In the mid-1950s, contemporary clay turned on the innovations of Peter Voulkos, who was then teaching at the Otis Art Institute. A sea-shift in the regard for clay occurred after Voulkos began warping oversized, wheel-thrown plates and assembling other thrown forms into substantial sculptural pieces. This was a radical departure from the traditionally intimate scale of handcrafted cups, vases, and other wares.

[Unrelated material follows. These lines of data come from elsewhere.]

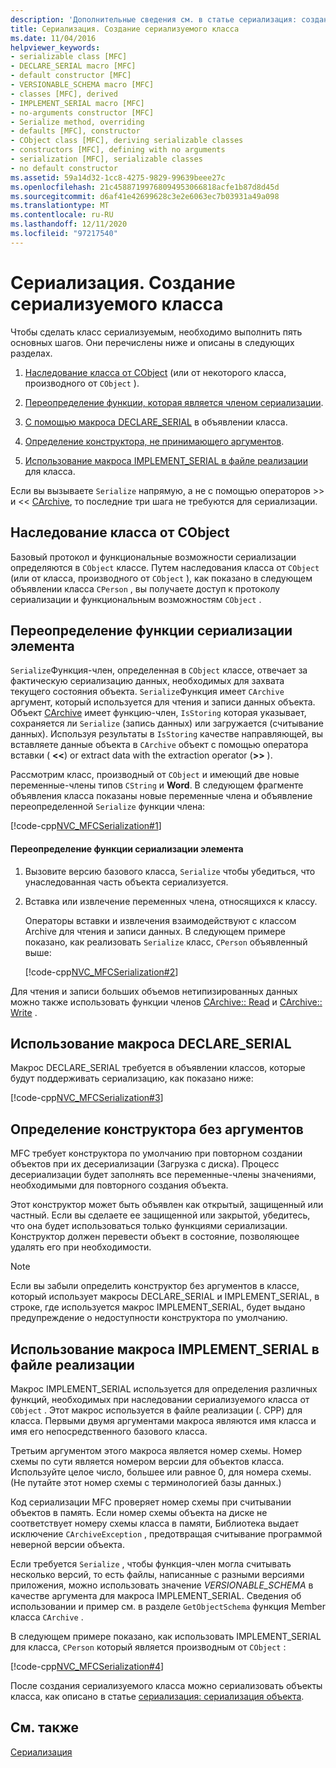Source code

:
 ```yaml
---
description: 'Дополнительные сведения см. в статье сериализация: создание сериализуемого класса'
title: Сериализация. Создание сериализуемого класса
ms.date: 11/04/2016
helpviewer_keywords:
- serializable class [MFC]
- DECLARE_SERIAL macro [MFC]
- default constructor [MFC]
- VERSIONABLE_SCHEMA macro [MFC]
- classes [MFC], derived
- IMPLEMENT_SERIAL macro [MFC]
- no-arguments constructor [MFC]
- Serialize method, overriding
- defaults [MFC], constructor
- CObject class [MFC], deriving serializable classes
- constructors [MFC], defining with no arguments
- serialization [MFC], serializable classes
- no default constructor
ms.assetid: 59a14d32-1cc8-4275-9829-99639beee27c
ms.openlocfilehash: 21c45887199768094953066818acfe1b87d8d45d
ms.sourcegitcommit: d6af41e42699628c3e2e6063ec7b03931a49a098
ms.translationtype: MT
ms.contentlocale: ru-RU
ms.lasthandoff: 12/11/2020
ms.locfileid: "97217540"
---
```

# <a name="serialization-making-a-serializable-class"></a>Сериализация. Создание сериализуемого класса

Чтобы сделать класс сериализуемым, необходимо выполнить пять основных шагов. Они перечислены ниже и описаны в следующих разделах.

1. [Наследование класса от CObject](#_core_deriving_your_class_from_cobject) (или от некоторого класса, производного от `CObject` ).

1. [Переопределение функции, которая является членом сериализации](#_core_overriding_the_serialize_member_function).

1. [С помощью макроса DECLARE_SERIAL](#_core_using_the_declare_serial_macro) в объявлении класса.

1. [Определение конструктора, не принимающего аргументов](#_core_defining_a_constructor_with_no_arguments).

1. [Использование макроса IMPLEMENT_SERIAL в файле реализации](#_core_using_the_implement_serial_macro_in_the_implementation_file) для класса.

Если вы вызываете `Serialize` напрямую, а не с помощью операторов >> и << [CArchive](../mfc/reference/carchive-class.md), то последние три шага не требуются для сериализации.

## <a name="deriving-your-class-from-cobject"></a><a name="_core_deriving_your_class_from_cobject"></a> Наследование класса от CObject

Базовый протокол и функциональные возможности сериализации определяются в `CObject` классе. Путем наследования класса от `CObject` (или от класса, производного от `CObject` ), как показано в следующем объявлении класса `CPerson` , вы получаете доступ к протоколу сериализации и функциональным возможностям `CObject` .

## <a name="overriding-the-serialize-member-function"></a><a name="_core_overriding_the_serialize_member_function"></a> Переопределение функции сериализации элемента

`Serialize`Функция-член, определенная в `CObject` классе, отвечает за фактическую сериализацию данных, необходимых для захвата текущего состояния объекта. `Serialize`Функция имеет `CArchive` аргумент, который используется для чтения и записи данных объекта. Объект [CArchive](../mfc/reference/carchive-class.md) имеет функцию-член, `IsStoring` которая указывает, сохраняется ли `Serialize` (запись данных) или загружается (считывание данных). Используя результаты в `IsStoring` качестве направляющей, вы вставляете данные объекта в `CArchive` объект с помощью оператора вставки ( **<\<**) or extract data with the extraction operator (**>>** ).

Рассмотрим класс, производный от `CObject` и имеющий две новые переменные-члены типов `CString` и **Word**. В следующем фрагменте объявления класса показаны новые переменные члена и объявление переопределенной `Serialize` функции члена:

[!code-cpp[NVC_MFCSerialization#1](../mfc/codesnippet/cpp/serialization-making-a-serializable-class_1.h)]

#### <a name="to-override-the-serialize-member-function"></a>Переопределение функции сериализации элемента

1. Вызовите версию базового класса, `Serialize` чтобы убедиться, что унаследованная часть объекта сериализуется.

1. Вставка или извлечение переменных члена, относящихся к классу.

   Операторы вставки и извлечения взаимодействуют с классом Archive для чтения и записи данных. В следующем примере показано, как реализовать `Serialize` класс, `CPerson` объявленный выше:

   [!code-cpp[NVC_MFCSerialization#2](../mfc/codesnippet/cpp/serialization-making-a-serializable-class_2.cpp)]

Для чтения и записи больших объемов нетипизированных данных можно также использовать функции членов [CArchive:: Read](../mfc/reference/carchive-class.md#read) и [CArchive:: Write](../mfc/reference/carchive-class.md#write) .

## <a name="using-the-declare_serial-macro"></a><a name="_core_using_the_declare_serial_macro"></a> Использование макроса DECLARE_SERIAL

Макрос DECLARE_SERIAL требуется в объявлении классов, которые будут поддерживать сериализацию, как показано ниже:

[!code-cpp[NVC_MFCSerialization#3](../mfc/codesnippet/cpp/serialization-making-a-serializable-class_3.h)]

## <a name="defining-a-constructor-with-no-arguments"></a><a name="_core_defining_a_constructor_with_no_arguments"></a> Определение конструктора без аргументов

MFC требует конструктора по умолчанию при повторном создании объектов при их десериализации (Загрузка с диска). Процесс десериализации будет заполнять все переменные-члены значениями, необходимыми для повторного создания объекта.

Этот конструктор может быть объявлен как открытый, защищенный или частный. Если вы сделаете ее защищенной или закрытой, убедитесь, что она будет использоваться только функциями сериализации. Конструктор должен перевести объект в состояние, позволяющее удалять его при необходимости.

> [!NOTE]
> Если вы забыли определить конструктор без аргументов в классе, который использует макросы DECLARE_SERIAL и IMPLEMENT_SERIAL, в строке, где используется макрос IMPLEMENT_SERIAL, будет выдано предупреждение о недоступности конструктора по умолчанию.

## <a name="using-the-implement_serial-macro-in-the-implementation-file"></a><a name="_core_using_the_implement_serial_macro_in_the_implementation_file"></a> Использование макроса IMPLEMENT_SERIAL в файле реализации

Макрос IMPLEMENT_SERIAL используется для определения различных функций, необходимых при наследовании сериализуемого класса от `CObject` . Этот макрос используется в файле реализации (. CPP) для класса. Первыми двумя аргументами макроса являются имя класса и имя его непосредственного базового класса.

Третьим аргументом этого макроса является номер схемы. Номер схемы по сути является номером версии для объектов класса. Используйте целое число, большее или равное 0, для номера схемы. (Не путайте этот номер схемы с терминологией базы данных.)

Код сериализации MFC проверяет номер схемы при считывании объектов в память. Если номер схемы объекта на диске не соответствует номеру схемы класса в памяти, Библиотека выдает исключение `CArchiveException` , предотвращая считывание программой неверной версии объекта.

Если требуется `Serialize` , чтобы функция-член могла считывать несколько версий, то есть файлы, написанные с разными версиями приложения, можно использовать значение *VERSIONABLE_SCHEMA* в качестве аргумента для макроса IMPLEMENT_SERIAL. Сведения об использовании и пример см. в разделе `GetObjectSchema` функция Member класса `CArchive` .

В следующем примере показано, как использовать IMPLEMENT_SERIAL для класса, `CPerson` который является производным от `CObject` :

[!code-cpp[NVC_MFCSerialization#4](../mfc/codesnippet/cpp/serialization-making-a-serializable-class_4.cpp)]

После создания сериализуемого класса можно сериализовать объекты класса, как описано в статье [сериализация: сериализация объекта](../mfc/serialization-serializing-an-object.md).

## <a name="see-also"></a>См. также

[Сериализация](../mfc/serialization-in-mfc.md)
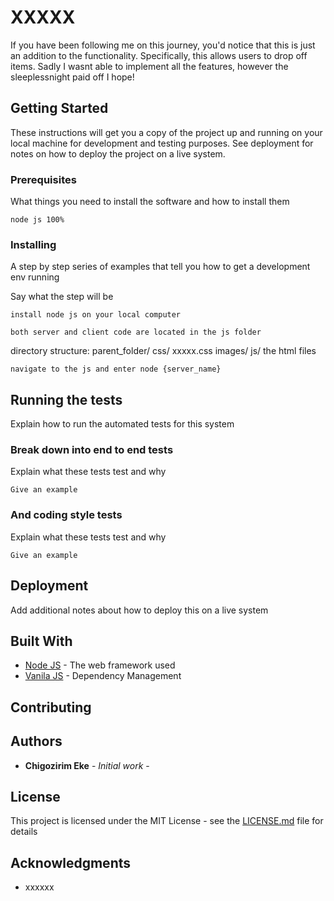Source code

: # XXXXX

If you have been following me on this journey, you'd notice that this is just an addition to the functionality. Specifically, this allows users to drop off items. Sadly I wasnt able to implement all the features, however the sleeplessnight paid off I hope!

## Getting Started

These instructions will get you a copy of the project up and running on your local machine for development and testing purposes. See deployment for notes on how to deploy the project on a live system.

### Prerequisites

What things you need to install the software and how to install them

```
node js 100%
```

### Installing

A step by step series of examples that tell you how to get a development env running

Say what the step will be

```
install node js on your local computer

both server and client code are located in the js folder
```

directory structure:
parent_folder/
css/
xxxxx.css
images/
js/
the html files

```
navigate to the js and enter node {server_name}
```

## Running the tests

Explain how to run the automated tests for this system

### Break down into end to end tests

Explain what these tests test and why

```
Give an example
```

### And coding style tests

Explain what these tests test and why

```
Give an example
```

## Deployment

Add additional notes about how to deploy this on a live system

## Built With

- [Node JS](https://nodejs.dev/learn) - The web framework used
- [Vanila JS](https://vanilla.js.org/) - Dependency Management

## Contributing

## Authors

- **Chigozirim Eke** - _Initial work_ -

## License

This project is licensed under the MIT License - see the [LICENSE.md](LICENSE.md) file for details

## Acknowledgments

- xxxxxx
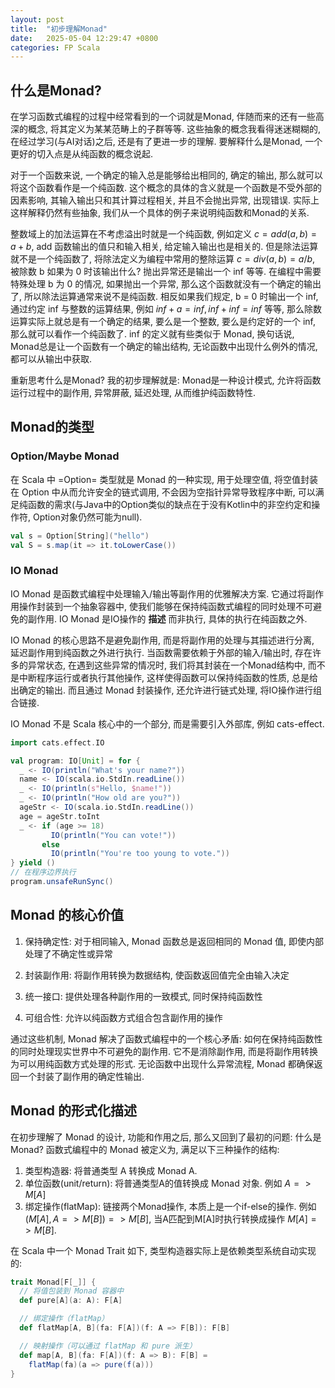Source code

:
 ```yaml
---
layout: post
title:  "初步理解Monad"
date:   2025-05-04 12:29:47 +0800
categories: FP Scala
---
```


## 什么是Monad?

在学习函数式编程的过程中经常看到的一个词就是Monad, 伴随而来的还有一些高深的概念, 将其定义为某某范畴上的子群等等.
这些抽象的概念我看得迷迷糊糊的, 在经过学习(与AI对话)之后, 还是有了更进一步的理解.
要解释什么是Monad, 一个更好的切入点是从纯函数的概念说起.

对于一个函数来说, 一个确定的输入总是能够给出相同的, 确定的输出, 那么就可以将这个函数看作是一个纯函数.
这个概念的具体的含义就是一个函数是不受外部的因素影响, 其输入输出只和其计算过程相关, 并且不会抛出异常, 出现错误.
实际上这样解释仍然有些抽象, 我们从一个具体的例子来说明纯函数和Monad的关系.

整数域上的加法运算在不考虑溢出时就是一个纯函数, 例如定义 $c = add(a, b) = a + b$, add 函数输出的值只和输入相关, 给定输入输出也是相关的.
但是除法运算就不是一个纯函数了, 将除法定义为编程中常用的整除运算 $c = div(a, b) = a / b$, 被除数 b 如果为 0 时该输出什么? 抛出异常还是输出一个 inf 等等.
在编程中需要特殊处理 b 为 0 的情况, 如果抛出一个异常, 那么这个函数就没有一个确定的输出了, 所以除法运算通常来说不是纯函数.
相反如果我们规定, b = 0 时输出一个 inf, 通过约定 inf 与整数的运算结果, 例如 $inf + a = inf, inf + inf = inf$ 等等,
那么除数运算实际上就总是有一个确定的结果, 要么是一个整数, 要么是约定好的一个 inf, 那么就可以看作一个纯函数了.
inf 的定义就有些类似于 Monad, 换句话说, Monad总是让一个函数有一个确定的输出结构, 无论函数中出现什么例外的情况, 都可以从输出中获取.

重新思考什么是Monad? 我的初步理解就是: Monad是一种设计模式, 允许将函数运行过程中的副作用, 异常屏蔽, 延迟处理, 从而维护纯函数特性.

## Monad的类型

### Option/Maybe Monad

在 Scala 中 =Option= 类型就是 Monad 的一种实现, 用于处理空值, 将空值封装在 Option 中从而允许安全的链式调用,
不会因为空指针异常导致程序中断, 可以满足纯函数的需求(与Java中的Option类似的缺点在于没有Kotlin中的非空约定和操作符, Option对象仍然可能为null).

``` scala
val s = Option[String]("hello")
val S = s.map(it => it.toLowerCase())
```


### IO Monad

IO Monad 是函数式编程中处理输入/输出等副作用的优雅解决方案.
它通过将副作用操作封装到一个抽象容器中, 使我们能够在保持纯函数式编程的同时处理不可避免的副作用.
IO Monad 是IO操作的 **描述** 而非执行, 具体的执行在纯函数之外.

IO Monad 的核心思路不是避免副作用, 而是将副作用的处理与其描述进行分离, 延迟副作用到纯函数之外进行执行.
当函数需要依赖于外部的输入/输出时, 存在许多的异常状态, 在遇到这些异常的情况时,
我们将其封装在一个Monad结构中, 而不是中断程序运行或者执行其他操作,
这样使得函数可以保持纯函数的性质, 总是给出确定的输出.
而且通过 Monad 封装操作, 还允许进行链式处理, 将IO操作进行组合链接.

IO Monad 不是 Scala 核心中的一个部分, 而是需要引入外部库, 例如 cats-effect.

``` scala
import cats.effect.IO

val program: IO[Unit] = for {
  _ <- IO(println("What's your name?"))
  name <- IO(scala.io.StdIn.readLine())
  _ <- IO(println(s"Hello, $name!"))
  _ <- IO(println("How old are you?"))
  ageStr <- IO(scala.io.StdIn.readLine())
  age = ageStr.toInt
  _ <- if (age >= 18)
		 IO(println("You can vote!"))
	   else
		 IO(println("You're too young to vote."))
} yield ()
// 在程序边界执行
program.unsafeRunSync()
```

## Monad 的核心价值

1. 保持确定性: 对于相同输入, Monad 函数总是返回相同的 Monad 值, 即使内部处理了不确定性或异常

2. 封装副作用: 将副作用转换为数据结构, 使函数返回值完全由输入决定

3. 统一接口: 提供处理各种副作用的一致模式, 同时保持纯函数性

4. 可组合性: 允许以纯函数方式组合包含副作用的操作

通过这些机制, Monad 解决了函数式编程中的一个核心矛盾: 如何在保持纯函数性的同时处理现实世界中不可避免的副作用.
它不是消除副作用, 而是将副作用转换为可以用纯函数方式处理的形式.
无论函数中出现什么异常流程, Monad 都确保返回一个封装了副作用的确定性输出.


## Monad 的形式化描述

在初步理解了 Monad 的设计, 功能和作用之后, 那么又回到了最初的问题: 什么是 Monad?
函数式编程中的 Monad 被定义为, 满足以下三种操作的结构:

1. 类型构造器: 将普通类型 A 转换成 Monad A.
2. 单位函数(unit/return): 将普通类型A的值转换成 Monad 对象. 例如 $A => M[A]$
3. 绑定操作(flatMap): 链接两个Monad操作, 本质上是一个if-else的操作. 例如 $(M[A], A => M[B]) => M[B]$, 当A匹配到M[A]时执行转换成操作 $M[A] => M[B]$.

在 Scala 中一个 Monad Trait 如下, 类型构造器实际上是依赖类型系统自动实现的:

``` scala
trait Monad[F[_]] {
  // 将值包装到 Monad 容器中
  def pure[A](a: A): F[A]

  // 绑定操作（flatMap）
  def flatMap[A, B](fa: F[A])(f: A => F[B]): F[B]

  // 映射操作（可以通过 flatMap 和 pure 派生）
  def map[A, B](fa: F[A])(f: A => B): F[B] =
	flatMap(fa)(a => pure(f(a)))
}
```
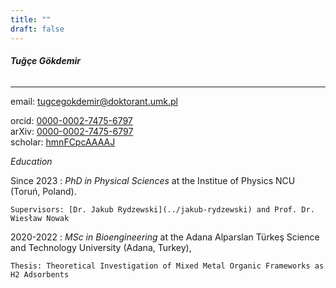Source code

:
```yaml
---
title: ""
draft: false
---
```


###### **Tuğçe Gökdemir**
---

email: <tugcegokdemir@doktorant.umk.pl>  

orcid: [0000-0002-7475-6797](https://orcid.org/0000-0002-7475-6797)  
arXiv: [0000-0002-7475-6797](https://arxiv.org/a/0000-0002-7475-6797.html)  
scholar: [hmnFCpcAAAAJ](https://scholar.google.com/citations?user=hmnFCpcAAAAJ)  


*Education*

Since 2023
:   *PhD in Physical Sciences* at the Institue of Physics NCU (Toruń, Poland).

    Supervisors: [Dr. Jakub Rydzewski](../jakub-rydzewski) and Prof. Dr. Wiesław Nowak

2020-2022
:   *MSc in Bioengineering* at the Adana Alparslan Türkeş Science and Technology University (Adana, Turkey),

    Thesis: Theoretical Investigation of Mixed Metal Organic Frameworks as H2 Adsorbents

Voulkos had, in part, assimilated and was responding in his work to the asymmetry and crude handling of the Japanese folk art tradition, Mingei, promulgated in the United States by potters Bernard Leach, Shoji Hamada, and Tatsuzo Shimaoka. However, it was Voulkos’s firsthand exposure to New York School Abstract Expressionist painting at the Los Angeles County Museum of Art in 1956 and 1958 that ignited the revolution. By gouging, tearing, puncturing, and slashing the clay, Voulkos brought to his work in ceramics much of the energy and catharsis of this painting. Doing so opened the field to new and invigorating discourse. His experiments were inspirational to emerging artists, especially in university programs, but challenging to those who prized craftsmanship.
Voulkos’s work remained visually assertive throughout his career, especially in his stacked forms from the 1970s. Generally thrown in three or four separate parts, his vessels, such as the one shown here, tend to be either articulated with tooled lines or the artist’s brute joining of parts. Decoration, however, never altogether vanished from his work, as evidenced by the quatrefoil design, which often appears on his long-necked vases.